Before considering the effect of breed and storage time on the eggshell and internal traits of the eggs, it is opportune to profile the egg quality of the 1-day eggs, per breed. The egg weight is shown in Figure 3, and the internal egg components and the ratio between them are summarized in Table 1.
As shown in Figure 3, the studied breeds laid eggs with weight included into the first two egg size classes, according to the European Regulation [27]. On average, the PO-B, PP, PO-W, PA-S, MF and PA-G eggs are in small size class, and PA-C, RL, RM and ER eggs are in medium size class. Although the breeds are grouped according to the egg size class, significant differences between genotypes were shown. For the small size class, PO-B was the lowest (p < 0.05) and differed from PA-S, which was lower (p < 0.05) than MF and PA-G. PA-C, although similar to MF and PA-G, was lower (p < 0.05) than RL and RM; ER was the highest (p < 0.05).
In Table 1, the effect of breed on the internal egg components is shown. The yolk weight differed between the groups, being the highest (p < 0.05) in RM and the lowest (p < 0.05) in PP, whereas the other groups were intermediate.
The ER, RL and RM albumen weights were higher than (p < 0.05) that of PA-C, and PO-B was the lowest (p < 0.05); the other groups were intermediate between PA-C and PO-B. The yolk to albumen ratio was higher (p < 0.05) in PO-B eggs than in PP eggs, and PO-W, all Padovana groups, MF and RM were intermediate. The RL eggs were the lowest (p < 0.05); ER eggs were intermediate between PP and RL. All the purebred eggs, with exception of RL, showed a yolk to albumen ratio higher than 0.50, and PO-B and PA-S showed ratios of 0.60.
In Table 2 the effect of breed on the eggshell traits is shown. The MF eggs showed the highest (p < 0.05) shape index, PA-G and RM were lower (p < 0.05) than MF, ER showed the lowest values (p < 0.05), and the other genotypes were intermediate, with PO-B, PA-S and RL similar to ER. Polverara and Padovana group showed significant differences (p < 0.05) between them according to the different plumage colour. The surface area to volume ratio was the highest (p < 0.05) in PO-B, PO-W and PP and the lowest (p < 0.05) in ER; the Padovana groups and MF were quite similar and higher (p < 0.05) than ER, RL and RM.
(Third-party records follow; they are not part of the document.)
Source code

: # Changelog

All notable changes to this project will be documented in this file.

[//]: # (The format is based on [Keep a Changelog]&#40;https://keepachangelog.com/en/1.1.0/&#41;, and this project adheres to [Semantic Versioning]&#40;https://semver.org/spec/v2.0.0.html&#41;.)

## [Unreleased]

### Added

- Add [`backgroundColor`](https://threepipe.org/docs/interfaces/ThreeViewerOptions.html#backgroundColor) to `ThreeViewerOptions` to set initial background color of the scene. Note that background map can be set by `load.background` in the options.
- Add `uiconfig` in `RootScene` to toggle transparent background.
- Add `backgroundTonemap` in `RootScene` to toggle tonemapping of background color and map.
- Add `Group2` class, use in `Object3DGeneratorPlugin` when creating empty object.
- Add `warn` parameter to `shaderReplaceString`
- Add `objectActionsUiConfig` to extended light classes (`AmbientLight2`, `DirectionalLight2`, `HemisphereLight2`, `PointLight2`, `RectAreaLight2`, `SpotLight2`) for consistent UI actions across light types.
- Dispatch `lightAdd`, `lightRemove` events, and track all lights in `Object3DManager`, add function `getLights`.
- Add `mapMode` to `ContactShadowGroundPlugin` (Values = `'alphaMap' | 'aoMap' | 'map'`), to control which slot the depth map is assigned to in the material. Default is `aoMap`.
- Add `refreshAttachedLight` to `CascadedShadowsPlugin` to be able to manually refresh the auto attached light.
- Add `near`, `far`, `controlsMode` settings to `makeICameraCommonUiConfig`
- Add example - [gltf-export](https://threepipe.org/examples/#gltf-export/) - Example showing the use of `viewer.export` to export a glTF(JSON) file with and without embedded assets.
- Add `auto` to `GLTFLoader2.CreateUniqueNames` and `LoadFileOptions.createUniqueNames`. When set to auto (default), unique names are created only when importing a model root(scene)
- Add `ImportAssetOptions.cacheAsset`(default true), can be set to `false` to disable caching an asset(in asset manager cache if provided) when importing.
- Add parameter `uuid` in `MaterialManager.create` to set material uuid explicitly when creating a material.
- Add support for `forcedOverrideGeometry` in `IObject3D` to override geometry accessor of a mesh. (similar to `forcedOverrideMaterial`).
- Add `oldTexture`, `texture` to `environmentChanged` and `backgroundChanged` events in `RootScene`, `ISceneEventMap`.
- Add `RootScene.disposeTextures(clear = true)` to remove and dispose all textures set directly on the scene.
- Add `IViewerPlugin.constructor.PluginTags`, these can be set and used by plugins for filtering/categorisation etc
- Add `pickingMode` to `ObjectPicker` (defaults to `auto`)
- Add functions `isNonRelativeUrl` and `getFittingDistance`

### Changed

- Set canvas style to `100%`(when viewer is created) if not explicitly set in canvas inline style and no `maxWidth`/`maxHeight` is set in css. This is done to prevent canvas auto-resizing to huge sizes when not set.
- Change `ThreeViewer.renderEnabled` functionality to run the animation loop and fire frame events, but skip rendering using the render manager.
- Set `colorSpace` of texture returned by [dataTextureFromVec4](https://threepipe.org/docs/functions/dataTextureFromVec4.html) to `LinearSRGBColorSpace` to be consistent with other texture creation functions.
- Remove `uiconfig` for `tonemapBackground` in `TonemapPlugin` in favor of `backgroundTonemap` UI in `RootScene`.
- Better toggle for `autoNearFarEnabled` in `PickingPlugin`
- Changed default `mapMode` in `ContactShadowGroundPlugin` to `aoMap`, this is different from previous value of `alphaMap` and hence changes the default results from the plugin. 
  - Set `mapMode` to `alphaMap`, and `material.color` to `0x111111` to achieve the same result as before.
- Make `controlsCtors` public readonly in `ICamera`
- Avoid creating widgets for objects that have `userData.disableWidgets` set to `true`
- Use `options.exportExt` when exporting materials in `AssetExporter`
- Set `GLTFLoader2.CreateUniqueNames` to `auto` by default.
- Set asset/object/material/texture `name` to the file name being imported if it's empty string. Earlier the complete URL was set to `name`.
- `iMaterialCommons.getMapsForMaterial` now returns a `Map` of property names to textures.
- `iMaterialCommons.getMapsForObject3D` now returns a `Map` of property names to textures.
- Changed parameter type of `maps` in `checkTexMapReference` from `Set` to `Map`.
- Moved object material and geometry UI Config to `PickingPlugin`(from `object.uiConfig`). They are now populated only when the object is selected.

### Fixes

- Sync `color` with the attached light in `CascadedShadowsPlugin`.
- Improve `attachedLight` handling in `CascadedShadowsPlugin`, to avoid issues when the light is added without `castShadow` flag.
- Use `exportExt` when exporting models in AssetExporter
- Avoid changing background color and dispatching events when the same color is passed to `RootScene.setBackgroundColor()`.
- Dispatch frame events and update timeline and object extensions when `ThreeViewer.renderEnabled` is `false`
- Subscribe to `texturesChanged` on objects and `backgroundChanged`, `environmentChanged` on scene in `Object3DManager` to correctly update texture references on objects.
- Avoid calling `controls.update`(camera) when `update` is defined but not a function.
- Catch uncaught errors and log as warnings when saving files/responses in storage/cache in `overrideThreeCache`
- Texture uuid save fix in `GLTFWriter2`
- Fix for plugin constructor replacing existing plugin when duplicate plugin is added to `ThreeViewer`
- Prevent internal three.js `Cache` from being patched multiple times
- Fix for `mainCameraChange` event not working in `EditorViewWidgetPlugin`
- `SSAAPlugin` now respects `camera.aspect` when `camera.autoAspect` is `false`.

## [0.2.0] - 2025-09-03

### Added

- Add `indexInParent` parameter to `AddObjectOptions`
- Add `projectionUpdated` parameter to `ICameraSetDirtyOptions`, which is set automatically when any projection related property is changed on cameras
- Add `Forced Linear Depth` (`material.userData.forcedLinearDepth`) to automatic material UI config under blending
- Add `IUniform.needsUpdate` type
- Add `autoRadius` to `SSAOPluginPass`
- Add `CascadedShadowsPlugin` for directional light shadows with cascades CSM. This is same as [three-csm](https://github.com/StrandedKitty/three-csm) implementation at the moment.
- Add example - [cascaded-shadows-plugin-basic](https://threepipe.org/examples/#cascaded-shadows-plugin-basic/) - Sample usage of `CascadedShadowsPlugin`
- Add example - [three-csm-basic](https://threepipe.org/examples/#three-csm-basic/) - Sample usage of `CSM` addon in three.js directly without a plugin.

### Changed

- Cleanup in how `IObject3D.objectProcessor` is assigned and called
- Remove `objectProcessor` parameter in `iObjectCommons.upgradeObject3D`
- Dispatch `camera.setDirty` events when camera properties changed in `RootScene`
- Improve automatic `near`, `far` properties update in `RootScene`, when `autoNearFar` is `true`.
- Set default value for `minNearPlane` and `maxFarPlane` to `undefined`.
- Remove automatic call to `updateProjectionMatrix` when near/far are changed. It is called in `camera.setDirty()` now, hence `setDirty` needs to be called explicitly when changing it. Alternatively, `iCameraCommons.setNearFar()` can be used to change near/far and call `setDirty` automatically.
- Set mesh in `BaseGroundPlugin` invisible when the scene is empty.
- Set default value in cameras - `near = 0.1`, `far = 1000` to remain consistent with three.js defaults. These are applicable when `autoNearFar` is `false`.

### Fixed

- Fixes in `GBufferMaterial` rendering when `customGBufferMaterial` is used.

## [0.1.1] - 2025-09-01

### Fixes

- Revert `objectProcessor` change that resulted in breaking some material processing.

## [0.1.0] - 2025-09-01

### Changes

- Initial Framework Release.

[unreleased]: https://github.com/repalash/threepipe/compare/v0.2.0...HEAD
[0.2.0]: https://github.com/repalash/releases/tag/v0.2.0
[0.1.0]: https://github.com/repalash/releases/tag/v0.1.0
The highest lightness (p < 0.05) was shown in Polverara and Padovana breeds and the lowest (p < 0.05) in RM. The MF, PP, RL and ER breeds showed different (p < 0.05) lightness between them, with decreasing, respectively, values. The a* index was higher (p < 0.05) in RM than in ER, which was higher (p < 0.05) than RL; RL was higher (p < 0.05) than MF and PP. The lowest (p < 0.05) values were shown by Polverara and Padovana groups. The ER and RM eggshell showed the highest (p < 0.05) b* index and Polverara and Padovana groups showed the lowest (p < 0.05). RL and PP were higher (p < 0.05) than MF. The highest (p < 0.05) eggshell thickness was in RM and PO-W eggs, and the lowest (p < 0.05) in the ER eggs, whereas the other groups were intermediate. No significant effect for storage and interaction was shown (Table 3).
The results of the two-way ANOVA for the albumen and yolk traits of the stored eggs are shown in Table 3. The effect of breed was significant for all the egg internal traits studied, as well as the effect of storage. The interaction effect was significant for the yolk diameter.
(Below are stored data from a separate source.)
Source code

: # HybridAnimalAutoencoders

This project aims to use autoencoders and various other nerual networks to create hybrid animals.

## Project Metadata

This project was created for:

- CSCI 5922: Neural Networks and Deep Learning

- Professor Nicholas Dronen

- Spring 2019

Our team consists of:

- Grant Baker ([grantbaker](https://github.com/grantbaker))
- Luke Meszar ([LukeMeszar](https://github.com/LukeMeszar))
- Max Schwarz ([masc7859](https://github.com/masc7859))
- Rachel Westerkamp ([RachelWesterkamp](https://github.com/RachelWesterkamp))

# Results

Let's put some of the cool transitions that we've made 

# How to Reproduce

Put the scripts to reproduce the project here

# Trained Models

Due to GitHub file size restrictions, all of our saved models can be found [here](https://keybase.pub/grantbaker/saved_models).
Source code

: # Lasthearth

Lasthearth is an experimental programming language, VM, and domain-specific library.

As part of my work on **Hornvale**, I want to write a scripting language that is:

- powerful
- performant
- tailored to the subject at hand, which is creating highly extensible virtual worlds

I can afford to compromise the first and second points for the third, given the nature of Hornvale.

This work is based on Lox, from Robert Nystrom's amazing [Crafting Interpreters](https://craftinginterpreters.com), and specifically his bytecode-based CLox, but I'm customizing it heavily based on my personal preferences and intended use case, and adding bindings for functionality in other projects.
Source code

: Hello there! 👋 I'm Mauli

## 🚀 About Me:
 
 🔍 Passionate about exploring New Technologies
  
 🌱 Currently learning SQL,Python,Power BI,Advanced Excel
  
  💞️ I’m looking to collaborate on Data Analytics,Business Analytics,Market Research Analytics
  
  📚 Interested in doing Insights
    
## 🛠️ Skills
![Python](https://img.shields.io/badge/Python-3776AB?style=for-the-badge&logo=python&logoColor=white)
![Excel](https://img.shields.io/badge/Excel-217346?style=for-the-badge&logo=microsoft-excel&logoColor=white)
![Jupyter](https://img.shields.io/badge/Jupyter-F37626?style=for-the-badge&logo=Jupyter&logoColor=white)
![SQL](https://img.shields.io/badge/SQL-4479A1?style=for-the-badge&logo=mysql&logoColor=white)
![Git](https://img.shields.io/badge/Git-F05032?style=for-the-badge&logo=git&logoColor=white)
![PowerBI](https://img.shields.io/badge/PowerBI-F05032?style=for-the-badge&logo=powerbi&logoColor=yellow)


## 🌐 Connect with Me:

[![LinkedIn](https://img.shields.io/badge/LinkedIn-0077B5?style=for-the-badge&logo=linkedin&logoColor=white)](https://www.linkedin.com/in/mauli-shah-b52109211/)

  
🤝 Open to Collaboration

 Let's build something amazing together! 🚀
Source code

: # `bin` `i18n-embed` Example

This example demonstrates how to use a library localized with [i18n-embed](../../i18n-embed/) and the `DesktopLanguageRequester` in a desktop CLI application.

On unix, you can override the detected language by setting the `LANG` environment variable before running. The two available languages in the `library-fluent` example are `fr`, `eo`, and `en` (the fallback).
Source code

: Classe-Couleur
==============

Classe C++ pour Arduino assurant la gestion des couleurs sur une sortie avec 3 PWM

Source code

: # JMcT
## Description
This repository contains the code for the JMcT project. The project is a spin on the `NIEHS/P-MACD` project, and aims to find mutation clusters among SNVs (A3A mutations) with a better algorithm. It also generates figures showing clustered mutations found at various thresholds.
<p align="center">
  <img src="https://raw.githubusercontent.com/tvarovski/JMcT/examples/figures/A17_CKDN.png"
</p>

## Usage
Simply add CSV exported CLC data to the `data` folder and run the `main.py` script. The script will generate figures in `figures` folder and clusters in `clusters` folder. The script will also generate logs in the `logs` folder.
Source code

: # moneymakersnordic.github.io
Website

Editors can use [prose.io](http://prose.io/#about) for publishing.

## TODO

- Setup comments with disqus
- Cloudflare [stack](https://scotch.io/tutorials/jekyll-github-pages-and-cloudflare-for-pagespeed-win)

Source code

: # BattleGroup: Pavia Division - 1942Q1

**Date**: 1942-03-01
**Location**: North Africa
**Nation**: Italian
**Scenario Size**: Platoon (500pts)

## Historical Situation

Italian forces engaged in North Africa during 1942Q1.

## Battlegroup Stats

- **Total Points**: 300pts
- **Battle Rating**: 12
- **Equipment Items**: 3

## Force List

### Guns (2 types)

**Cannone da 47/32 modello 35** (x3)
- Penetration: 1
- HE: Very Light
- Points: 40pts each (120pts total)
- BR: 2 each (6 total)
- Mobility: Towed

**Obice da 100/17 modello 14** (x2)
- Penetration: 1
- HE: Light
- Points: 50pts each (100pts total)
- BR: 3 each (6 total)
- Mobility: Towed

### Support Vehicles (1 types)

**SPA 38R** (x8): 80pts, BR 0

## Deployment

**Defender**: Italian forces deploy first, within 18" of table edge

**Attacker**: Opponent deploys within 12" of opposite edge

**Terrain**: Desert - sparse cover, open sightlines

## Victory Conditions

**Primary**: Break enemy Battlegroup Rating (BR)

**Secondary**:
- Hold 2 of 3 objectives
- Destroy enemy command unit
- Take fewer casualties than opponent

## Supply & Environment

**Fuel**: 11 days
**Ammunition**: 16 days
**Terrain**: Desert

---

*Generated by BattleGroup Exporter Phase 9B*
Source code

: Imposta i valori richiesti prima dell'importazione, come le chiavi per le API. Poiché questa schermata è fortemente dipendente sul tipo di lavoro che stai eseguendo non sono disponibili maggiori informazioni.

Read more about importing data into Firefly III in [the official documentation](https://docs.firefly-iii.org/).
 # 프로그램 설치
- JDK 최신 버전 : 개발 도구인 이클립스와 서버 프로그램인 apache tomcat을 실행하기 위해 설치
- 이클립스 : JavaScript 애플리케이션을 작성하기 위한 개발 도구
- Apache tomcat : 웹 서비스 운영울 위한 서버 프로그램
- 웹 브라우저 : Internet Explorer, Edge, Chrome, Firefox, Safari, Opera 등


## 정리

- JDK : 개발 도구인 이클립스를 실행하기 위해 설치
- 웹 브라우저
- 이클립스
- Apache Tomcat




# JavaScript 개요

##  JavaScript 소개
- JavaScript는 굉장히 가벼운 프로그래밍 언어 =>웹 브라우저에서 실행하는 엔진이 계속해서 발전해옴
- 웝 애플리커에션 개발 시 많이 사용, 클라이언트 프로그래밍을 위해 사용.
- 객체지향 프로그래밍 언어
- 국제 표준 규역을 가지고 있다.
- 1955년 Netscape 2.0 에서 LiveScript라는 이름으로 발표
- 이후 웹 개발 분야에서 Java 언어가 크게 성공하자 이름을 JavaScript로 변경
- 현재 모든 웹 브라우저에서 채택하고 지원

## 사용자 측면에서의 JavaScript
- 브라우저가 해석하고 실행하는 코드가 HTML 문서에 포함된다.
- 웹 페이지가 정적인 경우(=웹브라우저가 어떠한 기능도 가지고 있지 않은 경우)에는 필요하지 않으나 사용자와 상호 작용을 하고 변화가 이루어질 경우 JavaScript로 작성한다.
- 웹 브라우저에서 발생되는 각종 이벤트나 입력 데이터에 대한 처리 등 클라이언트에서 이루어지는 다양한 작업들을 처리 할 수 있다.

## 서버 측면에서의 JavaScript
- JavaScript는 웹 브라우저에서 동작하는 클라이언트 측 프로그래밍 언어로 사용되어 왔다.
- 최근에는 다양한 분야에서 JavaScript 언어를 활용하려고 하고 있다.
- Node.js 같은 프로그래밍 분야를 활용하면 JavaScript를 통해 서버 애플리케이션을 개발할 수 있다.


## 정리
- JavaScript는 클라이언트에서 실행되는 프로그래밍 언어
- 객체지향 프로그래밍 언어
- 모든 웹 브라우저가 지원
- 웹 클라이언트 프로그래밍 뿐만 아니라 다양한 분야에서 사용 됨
As shown in Figure 3, throughout storage, the thick albumen height decreased for almost all breeds, as the decrease was not statistically significant (p < 0.05) for PA-C and MF.
The yolk shape changed throughout storage according to the breed, as shown by Figure 4. From 7 d (green bars) until to 21 d (orange bars) of storage, the yolk height (Figure 4a) significantly (p < 0.05) decreased in all breeds, with exception of PA-C and MF, whereas the yolk diameter (Figure 4b) significantly (p < 0.05) increased only in PP.
The Table 5 shows the effect of the breed on the egg weight loss rate, HU and YI, and the interaction effect at 7 and 21 days of storage. The overall effect of breed on the weight loss rate was higher (p < 0.05) in RM than in MF and RL; the lowest (p < 0.05) was in PA-G, whereas the other groups were intermediate. After 7 days of storage, the weight loss rate was the highest (p < 0.05) in RM and the lowest (p < 0.05) in PA-C and PA-G. After 21 days of storage, the highest (p < 0.05) weight loss rate was in RM and the lowest (p < 0.05) in ER. The HU differed (p < 0.05) between the breeds: the highest (p < 0.05) values were in PP group and the lowest (p < 0.05) in PA-S; the other groups were intermediate, more similar to PP (especially PO-B, PO-W) or to PA-S (especially PA-C, ER). After 7 days of storage, PP showed the highest (p < 0.05) HU, and the PA-C and PA-S showed the lowest (p < 0.05); the other breeds were intermediate. After 21 days of storage, the PP showed the highest (p < 0.05) HU, and the PA-S and ER groups showed the lowest (p < 0.05); the others were intermediate.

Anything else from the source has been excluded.